В 1910 году, за полгода до смерти, Толстой еще так отвечает на вопрос магометанина о спасении:

"Спасаться можно только от беды и опасности, а в жизни человеческой нет никакой беды и опасности. Жизнь дана людям на благо, и надо не спасаться от нее, а исполнять в ней волю Бога"(81.17).

Впрочем, и сам Толстой иногда использовал понятие "спасение души". Но в особом смысле:

"…на свете есть только одно нужное самому, всем людям и Богу дело: жить по-Божьи. Для людей же, как Вы и каков я был в свое время, дело это получает другое значение и название: спасти душу. Так вот это дело, одно важное, одно радостное на свете предстоит Вам, милый брат. Радостно это дело потому, что чем больше отдаешься ему, тем больше узнаешь в себе и сознаешь забытую, забитую, загаженную Божественную, любящую душу, лучше которой ничего нет и не может быть на свете. Для того же, чтобы узнать, сознать в себе эту спасенную душу, нужны самые простые даже не дела, а воздержание от дел/…/ Я знаю, что Вы настолько любите меня, что сделаете усилие, чтобы не посмеяться над этим письмом, но сделайте еще усилие: скажите себе: а что как это правда? Душа есть у меня, и мне тяжело прислушиваться к ее требованиям, если они и слышны иногда. В самом деле, не погибает ли она? И нельзя ли в самом деле спасти ее? (Какое чудное понятие и выражение). Ведь задушить ее совсем нельзя, несмотря ни на какие придуманные в нашем мире для этой цели приспособления. Задушить нельзя потому, что она Божественна, но проснется она поздно, перед смертью, и вместо радости ее постепенного спасения будет только страдание раскаяния"(77.6-7).

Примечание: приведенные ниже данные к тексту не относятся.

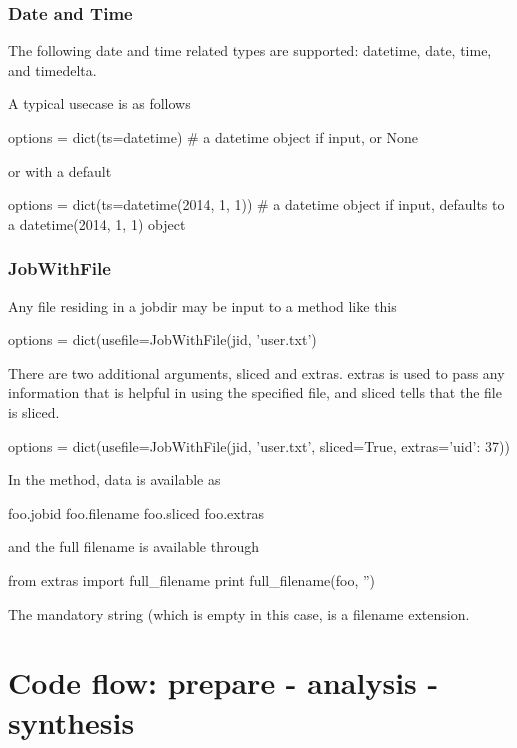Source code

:\subsubsection*{Date and Time}
The following date and time related types are supported:
datetime, date, time, and timedelta.

A typical usecase is as follows

\begin{python}
options = dict(ts=datetime)
# a datetime object if input, or None
\end{python}
or with a default

\begin{python}
options = dict(ts=datetime(2014, 1, 1))
#  a datetime object if input, defaults to a datetime(2014, 1, 1) object
\end{python}


\subsubsection*{JobWithFile}
Any file residing in a jobdir may be input to a method like this

\begin{python}
options = dict(usefile=JobWithFile(jid, 'user.txt')
\end{python}

There are two additional arguments, sliced and extras.  extras is used
to pass any information that is helpful in using the specified file,
and sliced tells that the file is sliced.

\begin{python}
options = dict(usefile=JobWithFile(jid, 'user.txt', sliced=True, extras={'uid': 37}))
\end{python}
In the method, data is available as

\begin{python}
  foo.jobid
  foo.filename
  foo.sliced
  foo.extras
\end{python}
and the full filename is available through

\begin{python}
from extras import full_filename
print full_filename(foo, '')
\end{python}
The mandatory string (which is empty in this case, is a filename
extension.







\newpage
\section{Code flow:  prepare - analysis - synthesis}

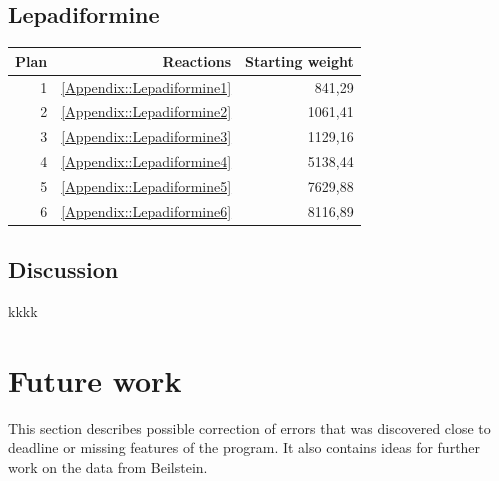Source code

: \documentclass[a4paper,10pt,titlepage]{paper}
\begin{document}
\subsection{Lepadiformine}
\begin{table}[H]
\centering
\begin{tabular}{|r|r|r|}
\hline
Plan & Reactions & Starting weight \\ \hline
1 & \ref{Appendix::Lepadiformine1} & 841,29 \\\hline
2 & \ref{Appendix::Lepadiformine2} & 1061,41 \\\hline
3 & \ref{Appendix::Lepadiformine3} & 1129,16 \\\hline
4 & \ref{Appendix::Lepadiformine4} & 5138,44 \\\hline
5 & \ref{Appendix::Lepadiformine5} & 7629,88 \\\hline
6 & \ref{Appendix::Lepadiformine6} & 8116,89 \\\hline
\end{tabular}
\end{table}

\subsection{Discussion}
kkkk \cite{SynthesisPlans}\\

\section{Future work}
\label{sec::FutureWork}
This section describes possible correction of errors that was discovered close to deadline or missing features of the program. It also contains ideas for further work on the data from Beilstein.
\end{document}
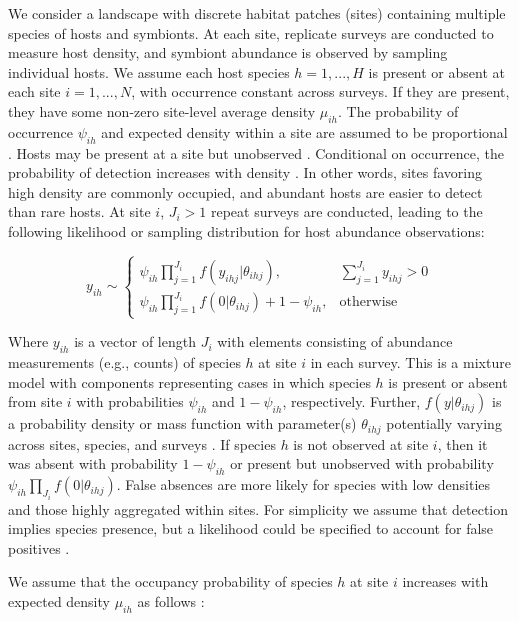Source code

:We consider a landscape with discrete habitat patches (sites) containing multiple species of hosts and symbionts.
At each site, replicate surveys are conducted to measure host density, and symbiont abundance is observed by sampling individual hosts.
We assume each host species $h=1, ..., H$ is present or absent at each site $i=1, ..., N$, with occurrence constant across surveys.
If they are present, they have some non-zero site-level average density $\mu_{ih}$.
The probability of occurrence $\psi_{ih}$ and expected density within a site are assumed to be proportional \citep{He2003}.
Hosts may be present at a site but unobserved \citep{MacKenzie2002}.
Conditional on occurrence, the probability of detection increases with density \citep{Royle2005}.
In other words, sites favoring high density are commonly occupied, and abundant hosts are easier to detect than rare hosts.
At site $i$, $J_i > 1$ repeat surveys are conducted, leading to the following likelihood or sampling distribution for host abundance observations:

\begin{equation*}
y_{ih} \sim \begin{cases}
  \psi_{ih} \prod \limits_{j=1}^{J_i} f(y_{ihj}|\theta_{ihj}), & \sum \limits_{j=1}^{J_i} y_{ihj} > 0 \\
  \psi_{ih} \prod \limits_{j=1}^{J_i}  f(0|\theta_{ihj}) + 1 - \psi_{ih}, &\text{otherwise}
  \end{cases}
\tag{eqn 1}
\end{equation*}

Where $y_{ih}$ is a vector of length $J_i$ with elements consisting of abundance measurements (e.g., counts) of species $h$ at site $i$ in each survey.
This is a mixture model with components representing cases in which species $h$ is present or absent from site $i$ with probabilities $\psi_{ih}$ and $1 - \psi_{ih}$, respectively.
Further, $f(y|\theta_{ihj})$ is a probability density or mass function with parameter(s) $\theta_{ihj}$ potentially varying across sites, species, and surveys \citep{verhoef2007}.
If species $h$ is not observed at site $i$, then it was absent with probability $1-\psi_{ih}$ or present but unobserved with probability $\psi_{ih} \prod_{J_i} f(0|\theta_{ihj})$.
False absences are more likely for species with low densities and those highly aggregated within sites.
For simplicity we assume that detection implies species presence, but a likelihood could be specified to account for false positives \citep{Royle2006a}.

We assume that the occupancy probability of species $h$ at site $i$ increases with expected density $\mu_{ih}$ as follows \citep{He2002}:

«Спастись» для Толстого значит то же, что достичь некоторой вершины жизни. Но только вершины не мнимой, а подлинной и жизни не земной, а тоже подлинной, то есть несмертной.

Человек любой духовной культуры, осознав присутствие в себе высшей души (как бы она ни называлась – пневма, нешама, буддхи, духовное существо, внутренняя Божественность, Божественная искра), склонен определенным образом решать задачу своей жизни. Он ищет рабочее место Структуры где-то "между" высшей и низшей душою, а не в том, что "над" или "под" душою. Для того чтобы, скажем, стать бессмертным или получить благо высшей жизненности, ему надо как можно глубже внедрить в себя высшую душу (или себя, своё "я" – в высшую душу), полнее задействовать ее в себе или переместить центр тяжести своей жизни в нее, предоставив низшую животную душу ее земной участи.